-- Work instructions --
Retype word for word the stretch of entries below from the line that has "- Phase Accumulator (PA)" through the line that has "<h2> Description </h2>", and omit the pictures.

-- Input for this task --
# # # # # # #

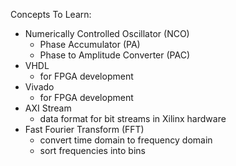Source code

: Concepts To Learn:
- Numerically Controlled Oscillator (NCO)
	- Phase Accumulator (PA)
	- Phase to Amplitude Converter (PAC)
- VHDL
	- for FPGA development
- Vivado
	- for FPGA development
- AXI Stream
	- data format for bit streams in Xilinx hardware
- Fast Fourier Transform (FFT)
	- convert time domain to frequency domain
	- sort frequencies into bins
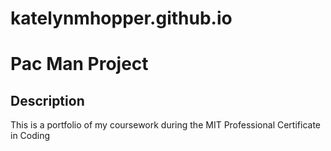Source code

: # katelynmhopper.github.io
<h1> Pac Man Project </h1>

<h2> Description </h2> 

  <p> This is a portfolio of my coursework during the MIT Professional Certificate in Coding </p>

# # # # # # #

-- Answer section --
	- Phase Accumulator (PA)
	- Phase to Amplitude Converter (PAC)
- VHDL
	- for FPGA development
- Vivado
	- for FPGA development
- AXI Stream
	- data format for bit streams in Xilinx hardware
- Fast Fourier Transform (FFT)
	- convert time domain to frequency domain
	- sort frequencies into bins
Source code

: # katelynmhopper.github.io
<h1> Pac Man Project </h1>

<h2> Description </h2> 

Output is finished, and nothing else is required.